For an ellipse you need to have a minor and a major axis length (so two kinds of radii).
You can use ([x-cx]/a)^2 + ([y-cy]/b)^2 = 1 and if you three points you will get three equations with four unknowns unless you have the semi-axes a and b in which you only need two equations in two unknowns.
Major and minor axes will be radom as the points i shoot with generate random ellipse it wont be a measured value. solving for cx and bx will give me center but i still dont know a and b
Well you will need another point to get four simultaneous equations for four unknowns.
If you do this then you can find a, b, cx, and cy.
i seem to know the semi-minor axis which is equal to radius of pile so i think three points are enough but not really helpful when coming to solve equation
Well if that is the case then simply set up three simultaneous equations get them in terms of one variable.
If you need some guidance, please tell me which variable you know (i.e. we treat it as a constant) and we'll go through it.
(x1,y1)=>(1.5,1.43)
(x2,y2)=>(1.99,1.43);
(x3,y3)=>(2.30,1.43);
radius of pile=> 0.3 m
Now I mean in terms of a and b: which one of those variables do you know (and can treat as a constant)?
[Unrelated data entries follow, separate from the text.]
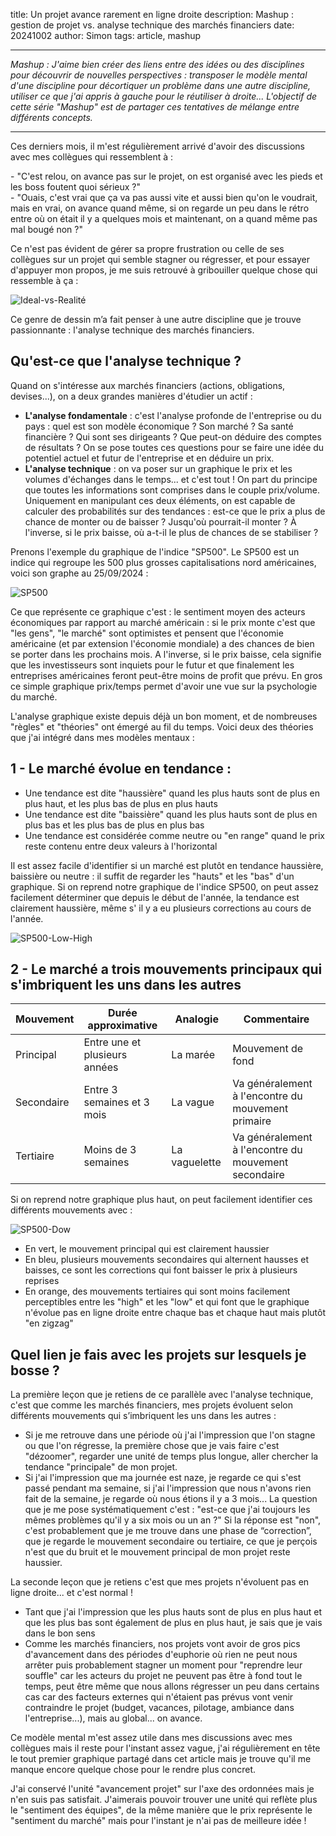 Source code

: title: Un projet avance rarement en ligne droite
description: Mashup : gestion de projet vs. analyse technique des marchés financiers
date: 20241002
author: Simon
tags: article, mashup

---

_Mashup : J'aime bien créer des liens entre des idées ou des disciplines pour découvrir de nouvelles perspectives : transposer le modèle mental d'une discipline pour décortiquer un problème dans une autre discipline, utiliser ce que j'ai appris à gauche pour le réutiliser à droite... L'objectif de cette série "Mashup" est de partager ces tentatives de mélange entre différents concepts._

---

Ces derniers mois, il m'est régulièrement arrivé d'avoir des discussions avec mes collègues qui ressemblent à :

\- "C'est relou, on avance pas sur le projet, on est organisé avec les pieds et les boss foutent quoi sérieux ?"  
\- "Ouais, c'est vrai que ça va pas aussi vite et aussi bien qu'on le voudrait, mais en vrai, on avance quand même, si on regarde un peu dans le rétro entre où on était il y a quelques mois et maintenant, on a quand même pas mal bougé non ?"

Ce n'est pas évident de gérer sa propre frustration ou celle de ses collègues sur un projet qui semble stagner ou régresser, et pour essayer d'appuyer mon propos, je me suis retrouvé à gribouiller quelque chose qui ressemble à ça :

![Ideal-vs-Realité](../images/20241002-avancement-projet.png "Avancement projet par rapport au temps")

Ce genre de dessin m’a fait penser à une autre discipline que je trouve passionnante : l'analyse technique des marchés financiers.

## Qu'est-ce que l'analyse technique ?

Quand on s'intéresse aux marchés financiers (actions, obligations, devises...), on a deux grandes manières d'étudier un actif :

* **L'analyse fondamentale** : c'est l'analyse profonde de l'entreprise ou du pays : quel est son modèle économique ? Son marché ? Sa santé financière ? Qui sont ses dirigeants ? Que peut-on déduire des comptes de résultats ? On se pose toutes ces questions pour se faire une idée du potentiel actuel et futur de l'entreprise et en déduire un prix.
* **L'analyse technique** : on va poser sur un graphique le prix et les volumes d'échanges dans le temps... et c'est tout ! On part du principe que toutes les informations sont comprises dans le couple prix/volume. Uniquement en manipulant ces deux éléments, on est capable de calculer des probabilités sur des tendances : est-ce que le prix a plus de chance de monter ou de baisser ? Jusqu'où pourrait-il monter ? À l'inverse, si le prix baisse, où a-t-il le plus de chances de se stabiliser ?

Prenons l'exemple du graphique de l'indice "SP500". Le SP500 est un indice qui regroupe les 500 plus grosses capitalisations nord américaines, voici son graphe au 25/09/2024 :

![SP500](../images/20241002-SP500.png "SP500")

Ce que représente ce graphique c'est : le sentiment moyen des acteurs économiques par rapport au marché américain : si le prix monte c'est que "les gens", "le marché" sont optimistes et pensent que l'économie américaine (et par extension l'économie mondiale) a des chances de bien se porter dans les prochains mois. A l'inverse, si le prix baisse, cela signifie que les investisseurs sont inquiets pour le futur et que finalement les entreprises américaines feront peut-être moins de profit que prévu. En gros ce simple graphique prix/temps permet d'avoir une vue sur la psychologie du marché.

L'analyse graphique existe depuis déjà un bon moment, et de nombreuses "règles" et "théories" ont émergé au fil du temps. Voici deux des théories que j'ai intégré dans mes modèles mentaux :

## 1 - Le marché évolue en tendance :

* Une tendance est dite "haussière" quand les plus hauts sont de plus en plus haut, et les plus bas de plus en plus hauts
* Une tendance est dite "baissière" quand les plus hauts sont de plus en plus bas et les plus bas de plus en plus bas
* Une tendance est considérée comme neutre ou "en range" quand le prix reste contenu entre deux valeurs à l'horizontal

Il est assez facile d'identifier si un marché est plutôt en tendance haussière, baissière ou neutre : il suffit de regarder les "hauts" et les "bas" d'un graphique. Si on reprend notre graphique de l'indice SP500, on peut assez facilement déterminer que depuis le début de l'année, la tendance est clairement haussière, même s' il y a eu plusieurs corrections au cours de l'année.

![SP500-Low-High](../images/20241002-SP500-Low-High.png "SP500 Low High")

## 2 - Le marché a trois mouvements principaux qui s'imbriquent les uns dans les autres

| Mouvement  | Durée approximative           | Analogie      | Commentaire                                          |
| ---------- | ----------------------------- | ------------- | ---------------------------------------------------- |
| Principal  | Entre une et plusieurs années | La marée      | Mouvement de fond                                    |
| Secondaire | Entre 3 semaines et 3 mois    | La vague      | Va généralement à l'encontre du mouvement primaire   |
| Tertiaire  | Moins de 3 semaines           | La vaguelette | Va généralement à l'encontre du mouvement secondaire |

Si on reprend notre graphique plus haut, on peut facilement identifier ces différents mouvements avec :

![SP500-Dow](../images/20241002-SP500-Dow.png "SP500 Dow")

* En vert, le mouvement principal qui est clairement haussier
* En bleu, plusieurs mouvements secondaires qui alternent hausses et baisses, ce sont les corrections qui font baisser le prix à plusieurs reprises
* En orange, des mouvements tertiaires qui sont moins facilement perceptibles entre les "high" et les "low" et qui font que le graphique n'évolue pas en ligne droite entre chaque bas et chaque haut mais plutôt "en zigzag"

## Quel lien je fais avec les projets sur lesquels je bosse ?

La première leçon que je retiens de ce parallèle avec l'analyse technique, c'est que comme les marchés financiers, mes projets évoluent selon différents mouvements qui s’imbriquent les uns dans les autres :

* Si je me retrouve dans une période où j'ai l'impression que l'on stagne ou que l'on régresse, la première chose que je vais faire c'est "dézoomer", regarder une unité de temps plus longue, aller chercher la tendance "principale" de mon projet.
* Si j'ai l'impression que ma journée est naze, je regarde ce qui s'est passé pendant ma semaine, si j'ai l'impression que nous n'avons rien fait de la semaine, je regarde où nous étions il y a 3 mois...
La question que je me pose systématiquement c'est : "est-ce que j'ai toujours les mêmes problèmes qu'il y a six mois ou un an ?" Si la réponse est "non", c'est probablement que je me trouve dans une phase de “correction”, que je regarde le mouvement secondaire ou tertiaire, ce que je perçois n'est que du bruit et le mouvement principal de mon projet reste haussier.

La seconde leçon que je retiens c'est que mes projets n'évoluent pas en ligne droite... et c'est normal !

* Tant que j'ai l'impression que les plus hauts sont de plus en plus haut et que les plus bas sont également de plus en plus haut, je sais que je vais dans le bon sens
* Comme les marchés financiers, nos projets vont avoir de gros pics d'avancement dans des périodes d'euphorie où rien ne peut nous arrêter puis probablement stagner un moment pour "reprendre leur souffle" car les acteurs du projet ne peuvent pas être à fond tout le temps, peut être même que nous allons régresser un peu dans certains cas car des facteurs externes qui n'étaient pas prévus vont venir contraindre le projet (budget, vacances, pilotage, ambiance dans l'entreprise...), mais au global... on avance.

Ce modèle mental m'est assez utile dans mes discussions avec mes collègues mais il reste pour l'instant assez vague, j'ai régulièrement en tête le tout premier graphique partagé dans cet article mais je trouve qu'il me manque encore quelque chose pour le rendre plus concret.

J'ai conservé l'unité "avancement projet" sur l'axe des ordonnées mais je n'en suis pas satisfait. J'aimerais pouvoir trouver une unité qui reflète plus le "sentiment des équipes", de la même manière que le prix représente le "sentiment du marché" mais pour l'instant je n'ai pas de meilleure idée !

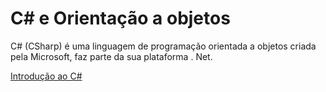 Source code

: # C# e Orientação a objetos
C# (CSharp) é uma linguagem de programação orientada a objetos criada pela Microsoft, faz parte da sua plataforma . Net.

[Introdução ao C#](https://docs.microsoft.com/pt-br/dotnet/csharp/tour-of-csharp/tutorials/)
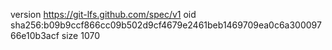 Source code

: version https://git-lfs.github.com/spec/v1
oid sha256:b09b9ccf866cc09b502d9cf4679e2461beb1469709ea0c6a30009766e10b3acf
size 1070
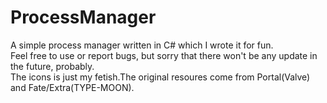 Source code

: # ProcessManager

A simple process manager written in C# which I wrote it for fun.  
Feel free to use or report bugs, but sorry that there won't be any update in the future, probably.  
The icons is just my fetish.The original resoures come from Portal(Valve) and Fate/Extra(TYPE-MOON).
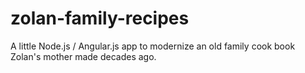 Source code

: zolan-family-recipes
====================

A little Node.js / Angular.js app to modernize an old family cook book Zolan's mother made decades ago.
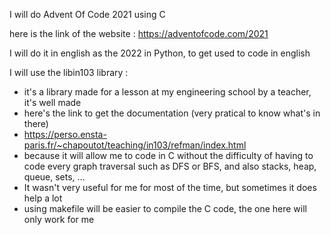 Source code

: I will do Advent Of Code 2021 using C 

here is the link of the website : https://adventofcode.com/2021

I will do it in english as the 2022 in Python, to get used to code in english 

I will use the libin103 library : 
- it's a library made for a lesson at my engineering school by a teacher, it's well made  
- here's the link to get the documentation (very pratical to know what's in there)
- https://perso.ensta-paris.fr/~chapoutot/teaching/in103/refman/index.html
- because it will allow me to code in C without the difficulty of having to code every graph traversal such as DFS or BFS, and also stacks, heap, queue, sets, …
- It wasn't very useful for me for most of the time, but sometimes it does help a lot
- using makefile will be easier to compile the C code, the one here will only work for me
i know b (semi-minor axis) =>0.3m
So we have three points and three equations which are:
([x1-cx]/a)^2 + ([y1-cy]/b)^2 = 1
([x2-cx]/a)^2 + ([y2-cy]/b)^2 = 1
([x3-cx]/a)^2 + ([y3-cy]/b)^2 = 1
where x1, y1, x2, y2, x3, y3 and b are constants. Re-arranging we get:
cy = y1 +- SQRT(b^2[1 - [(x1-cx)/a]^2])
cy = y2 +- SQRT(b^2[1 - [(x2-cx)/a]^2])
cy = y3 +- SQRT(b^2[1 - [(x3-cx)/a]^2])
So now we have potential solutions that link all the cy's together. Moving on we want to eliminate one more variable:
y1 +- SQRT(b^2[1 - [(x1-cx)/a]^2]) = y2 +- SQRT(b^2[1 - [(x2-cx)/a]^2]) = y3 +- SQRT(b^2[1 - [(x3-cx)/a]^2])
I will just pause to ask you if you get what I'm doing and whether you want to attempt removing another variable so you get an equation in terms of one variable which you will solve via Newtons method.
yes i m getting it...
what is Newtons method?
I am getting nowhere can u please solve the equation
Newtons method is a way to numerically solve the roots of an equation by solving f(x) = 0 (there are multi-dimensional variants as well):
Newton's method - Wikipedia, the free encyclopedia
hi chiro,
I am really confused with solving the equation, i have to implementt this equation in C++ and was bit worried,so if you could help me further more i would really appreciate..: )